Data provided below:

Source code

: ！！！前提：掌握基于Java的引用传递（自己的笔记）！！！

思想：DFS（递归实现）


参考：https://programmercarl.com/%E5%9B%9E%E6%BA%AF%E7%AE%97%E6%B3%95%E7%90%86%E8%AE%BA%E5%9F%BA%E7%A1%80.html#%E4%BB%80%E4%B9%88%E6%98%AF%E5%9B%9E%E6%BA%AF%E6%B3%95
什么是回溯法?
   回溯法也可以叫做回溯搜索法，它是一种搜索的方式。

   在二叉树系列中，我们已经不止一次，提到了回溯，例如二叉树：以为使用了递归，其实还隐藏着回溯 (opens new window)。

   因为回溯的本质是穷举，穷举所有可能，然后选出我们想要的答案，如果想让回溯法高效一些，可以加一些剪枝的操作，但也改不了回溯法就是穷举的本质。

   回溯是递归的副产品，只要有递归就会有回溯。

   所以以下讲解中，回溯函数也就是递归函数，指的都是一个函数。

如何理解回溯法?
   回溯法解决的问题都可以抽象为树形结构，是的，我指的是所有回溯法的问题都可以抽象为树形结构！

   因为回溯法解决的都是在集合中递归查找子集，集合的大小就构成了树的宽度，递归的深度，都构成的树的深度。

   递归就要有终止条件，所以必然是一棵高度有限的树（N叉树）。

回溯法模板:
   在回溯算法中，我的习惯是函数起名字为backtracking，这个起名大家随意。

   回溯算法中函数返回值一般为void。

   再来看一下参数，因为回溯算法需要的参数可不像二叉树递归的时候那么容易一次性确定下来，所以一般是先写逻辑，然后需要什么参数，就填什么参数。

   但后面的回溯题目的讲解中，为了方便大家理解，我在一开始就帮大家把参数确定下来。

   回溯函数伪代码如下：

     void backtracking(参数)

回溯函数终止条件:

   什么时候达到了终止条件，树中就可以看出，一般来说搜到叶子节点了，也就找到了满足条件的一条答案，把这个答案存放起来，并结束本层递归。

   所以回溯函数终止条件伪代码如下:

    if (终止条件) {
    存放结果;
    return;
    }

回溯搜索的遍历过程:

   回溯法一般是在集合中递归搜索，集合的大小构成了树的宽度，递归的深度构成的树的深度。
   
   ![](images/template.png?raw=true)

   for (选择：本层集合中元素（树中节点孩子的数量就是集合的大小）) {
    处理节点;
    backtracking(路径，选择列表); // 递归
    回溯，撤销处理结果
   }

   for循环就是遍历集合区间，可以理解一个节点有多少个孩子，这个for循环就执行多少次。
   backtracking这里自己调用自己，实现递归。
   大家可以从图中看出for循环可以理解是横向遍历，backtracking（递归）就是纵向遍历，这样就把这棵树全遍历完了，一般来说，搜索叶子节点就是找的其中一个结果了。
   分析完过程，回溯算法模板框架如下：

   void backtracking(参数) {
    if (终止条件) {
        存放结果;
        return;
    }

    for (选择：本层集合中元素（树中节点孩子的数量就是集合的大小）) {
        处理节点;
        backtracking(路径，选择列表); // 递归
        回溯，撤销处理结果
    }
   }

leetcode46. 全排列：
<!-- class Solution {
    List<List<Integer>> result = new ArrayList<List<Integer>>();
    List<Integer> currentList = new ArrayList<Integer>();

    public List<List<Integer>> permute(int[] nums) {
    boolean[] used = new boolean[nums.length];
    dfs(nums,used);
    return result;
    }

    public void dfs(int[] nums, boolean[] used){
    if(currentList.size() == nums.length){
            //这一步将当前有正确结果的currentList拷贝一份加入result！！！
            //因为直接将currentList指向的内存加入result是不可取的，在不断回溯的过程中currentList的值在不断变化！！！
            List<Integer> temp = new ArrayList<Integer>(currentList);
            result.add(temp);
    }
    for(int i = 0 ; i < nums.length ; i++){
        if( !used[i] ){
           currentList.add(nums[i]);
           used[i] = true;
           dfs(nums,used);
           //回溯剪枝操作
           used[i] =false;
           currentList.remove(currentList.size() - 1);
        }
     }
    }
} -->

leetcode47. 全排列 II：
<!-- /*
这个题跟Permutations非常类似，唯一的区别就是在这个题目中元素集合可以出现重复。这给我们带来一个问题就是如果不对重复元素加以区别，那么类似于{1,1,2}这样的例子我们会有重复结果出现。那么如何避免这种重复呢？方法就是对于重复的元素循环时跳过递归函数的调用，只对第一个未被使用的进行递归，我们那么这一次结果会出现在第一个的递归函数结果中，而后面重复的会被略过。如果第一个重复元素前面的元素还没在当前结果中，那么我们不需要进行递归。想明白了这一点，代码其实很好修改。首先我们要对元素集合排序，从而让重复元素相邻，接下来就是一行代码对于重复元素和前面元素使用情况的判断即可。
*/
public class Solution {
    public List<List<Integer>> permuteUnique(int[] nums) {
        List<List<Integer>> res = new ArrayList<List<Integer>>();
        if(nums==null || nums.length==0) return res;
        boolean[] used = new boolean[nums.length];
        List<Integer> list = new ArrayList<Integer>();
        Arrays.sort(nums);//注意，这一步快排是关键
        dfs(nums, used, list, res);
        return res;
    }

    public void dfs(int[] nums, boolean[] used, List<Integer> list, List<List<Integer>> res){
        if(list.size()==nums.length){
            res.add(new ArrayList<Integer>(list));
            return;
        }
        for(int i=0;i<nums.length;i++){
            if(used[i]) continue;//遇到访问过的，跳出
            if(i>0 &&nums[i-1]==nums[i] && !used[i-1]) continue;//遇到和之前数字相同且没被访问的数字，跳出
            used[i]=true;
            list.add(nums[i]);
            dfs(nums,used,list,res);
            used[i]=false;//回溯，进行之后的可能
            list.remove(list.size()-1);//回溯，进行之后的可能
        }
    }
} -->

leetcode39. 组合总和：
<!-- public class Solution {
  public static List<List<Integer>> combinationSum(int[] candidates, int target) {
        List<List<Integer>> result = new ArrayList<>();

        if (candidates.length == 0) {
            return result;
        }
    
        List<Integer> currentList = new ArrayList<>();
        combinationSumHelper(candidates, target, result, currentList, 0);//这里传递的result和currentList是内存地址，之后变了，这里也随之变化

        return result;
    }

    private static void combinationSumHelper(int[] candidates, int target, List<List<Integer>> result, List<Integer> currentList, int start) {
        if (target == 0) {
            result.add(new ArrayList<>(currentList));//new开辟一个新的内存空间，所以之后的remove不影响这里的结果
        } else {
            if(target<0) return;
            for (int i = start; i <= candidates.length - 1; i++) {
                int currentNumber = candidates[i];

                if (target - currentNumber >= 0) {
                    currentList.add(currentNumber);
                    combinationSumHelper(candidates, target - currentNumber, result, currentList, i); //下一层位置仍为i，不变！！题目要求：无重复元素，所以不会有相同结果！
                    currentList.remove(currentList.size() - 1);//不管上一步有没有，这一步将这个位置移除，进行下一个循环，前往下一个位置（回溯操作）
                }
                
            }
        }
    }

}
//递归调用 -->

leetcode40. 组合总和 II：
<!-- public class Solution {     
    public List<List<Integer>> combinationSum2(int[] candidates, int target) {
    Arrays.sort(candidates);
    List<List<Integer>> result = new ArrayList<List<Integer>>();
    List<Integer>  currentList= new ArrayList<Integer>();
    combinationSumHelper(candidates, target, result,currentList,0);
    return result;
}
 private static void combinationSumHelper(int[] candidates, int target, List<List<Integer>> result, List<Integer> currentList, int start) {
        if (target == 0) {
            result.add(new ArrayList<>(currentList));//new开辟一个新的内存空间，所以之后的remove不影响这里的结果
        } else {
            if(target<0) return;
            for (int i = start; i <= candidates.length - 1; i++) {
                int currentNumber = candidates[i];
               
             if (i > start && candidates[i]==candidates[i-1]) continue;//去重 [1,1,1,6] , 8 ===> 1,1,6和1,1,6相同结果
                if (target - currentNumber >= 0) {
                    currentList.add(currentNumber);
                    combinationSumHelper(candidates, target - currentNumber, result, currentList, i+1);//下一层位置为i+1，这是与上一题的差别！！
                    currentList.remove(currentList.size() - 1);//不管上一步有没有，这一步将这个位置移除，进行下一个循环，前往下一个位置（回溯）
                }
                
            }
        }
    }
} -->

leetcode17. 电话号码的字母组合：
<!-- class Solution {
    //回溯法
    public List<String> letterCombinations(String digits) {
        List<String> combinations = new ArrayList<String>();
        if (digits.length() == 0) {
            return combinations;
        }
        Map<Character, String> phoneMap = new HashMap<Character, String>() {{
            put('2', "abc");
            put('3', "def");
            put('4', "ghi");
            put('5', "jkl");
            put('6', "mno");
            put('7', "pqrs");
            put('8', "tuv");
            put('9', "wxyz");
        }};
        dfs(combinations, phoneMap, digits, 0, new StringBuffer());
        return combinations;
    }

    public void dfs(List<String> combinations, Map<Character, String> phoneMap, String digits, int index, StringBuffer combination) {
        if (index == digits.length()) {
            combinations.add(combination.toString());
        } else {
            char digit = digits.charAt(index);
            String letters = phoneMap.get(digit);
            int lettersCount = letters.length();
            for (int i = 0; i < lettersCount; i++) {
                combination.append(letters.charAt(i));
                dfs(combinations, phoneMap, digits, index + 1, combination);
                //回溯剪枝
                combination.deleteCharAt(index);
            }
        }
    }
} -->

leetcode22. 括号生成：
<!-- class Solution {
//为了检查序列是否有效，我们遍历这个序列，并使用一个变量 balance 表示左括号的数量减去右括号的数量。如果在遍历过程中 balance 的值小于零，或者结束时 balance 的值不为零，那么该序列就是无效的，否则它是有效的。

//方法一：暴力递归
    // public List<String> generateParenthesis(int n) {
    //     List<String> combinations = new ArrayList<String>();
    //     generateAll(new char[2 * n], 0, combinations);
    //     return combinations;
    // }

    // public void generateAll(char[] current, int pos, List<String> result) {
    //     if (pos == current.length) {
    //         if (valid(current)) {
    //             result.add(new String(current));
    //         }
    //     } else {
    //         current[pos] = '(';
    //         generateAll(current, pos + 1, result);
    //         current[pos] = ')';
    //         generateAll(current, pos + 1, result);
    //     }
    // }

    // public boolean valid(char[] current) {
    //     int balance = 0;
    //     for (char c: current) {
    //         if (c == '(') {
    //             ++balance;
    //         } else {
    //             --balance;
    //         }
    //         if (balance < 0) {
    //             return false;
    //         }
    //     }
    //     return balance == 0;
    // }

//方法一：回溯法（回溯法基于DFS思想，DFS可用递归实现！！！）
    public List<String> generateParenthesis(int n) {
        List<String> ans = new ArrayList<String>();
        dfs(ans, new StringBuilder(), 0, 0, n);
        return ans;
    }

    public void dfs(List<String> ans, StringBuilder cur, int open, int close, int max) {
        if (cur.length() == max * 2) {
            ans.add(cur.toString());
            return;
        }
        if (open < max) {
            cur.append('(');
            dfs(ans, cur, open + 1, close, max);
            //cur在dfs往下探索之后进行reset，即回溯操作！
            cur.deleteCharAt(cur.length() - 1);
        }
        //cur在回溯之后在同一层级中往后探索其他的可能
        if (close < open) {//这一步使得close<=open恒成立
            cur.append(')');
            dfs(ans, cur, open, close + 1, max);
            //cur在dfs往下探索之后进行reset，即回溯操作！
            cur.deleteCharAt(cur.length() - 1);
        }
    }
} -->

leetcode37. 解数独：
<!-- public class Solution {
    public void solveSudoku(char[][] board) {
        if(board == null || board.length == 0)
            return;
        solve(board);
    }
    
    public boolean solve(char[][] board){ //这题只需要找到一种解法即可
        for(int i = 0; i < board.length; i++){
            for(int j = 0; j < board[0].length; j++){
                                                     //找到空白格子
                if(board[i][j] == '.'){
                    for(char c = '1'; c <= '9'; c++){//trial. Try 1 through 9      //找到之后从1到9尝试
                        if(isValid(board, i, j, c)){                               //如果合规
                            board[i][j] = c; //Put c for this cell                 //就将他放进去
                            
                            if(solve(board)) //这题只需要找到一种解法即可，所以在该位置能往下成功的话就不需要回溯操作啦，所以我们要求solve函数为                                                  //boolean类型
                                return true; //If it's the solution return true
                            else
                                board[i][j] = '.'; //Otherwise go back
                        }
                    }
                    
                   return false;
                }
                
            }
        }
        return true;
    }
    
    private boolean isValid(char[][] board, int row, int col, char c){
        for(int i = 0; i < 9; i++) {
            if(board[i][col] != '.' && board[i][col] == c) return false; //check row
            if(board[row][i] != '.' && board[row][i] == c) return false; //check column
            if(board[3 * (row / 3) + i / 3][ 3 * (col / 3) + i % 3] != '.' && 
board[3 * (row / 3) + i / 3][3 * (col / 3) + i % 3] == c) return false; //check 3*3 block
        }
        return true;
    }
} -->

End of Data provided.

* _Task requirements_
The required answer is the exact run of lines above starting at the line with "思想：DFS（递归实现）" and ending at the line with "回溯法解决的问题都可以抽象为", with both ends present.

* _Task answer_
思想：DFS（递归实现）


参考：https://programmercarl.com/%E5%9B%9E%E6%BA%AF%E7%AE%97%E6%B3%95%E7%90%86%E8%AE%BA%E5%9F%BA%E7%A1%80.html#%E4%BB%80%E4%B9%88%E6%98%AF%E5%9B%9E%E6%BA%AF%E6%B3%95
什么是回溯法?
   回溯法也可以叫做回溯搜索法，它是一种搜索的方式。

   在二叉树系列中，我们已经不止一次，提到了回溯，例如二叉树：以为使用了递归，其实还隐藏着回溯 (opens new window)。

   因为回溯的本质是穷举，穷举所有可能，然后选出我们想要的答案，如果想让回溯法高效一些，可以加一些剪枝的操作，但也改不了回溯法就是穷举的本质。

   回溯是递归的副产品，只要有递归就会有回溯。

   所以以下讲解中，回溯函数也就是递归函数，指的都是一个函数。

如何理解回溯法?
   回溯法解决的问题都可以抽象为树形结构，是的，我指的是所有回溯法的问题都可以抽象为树形结构！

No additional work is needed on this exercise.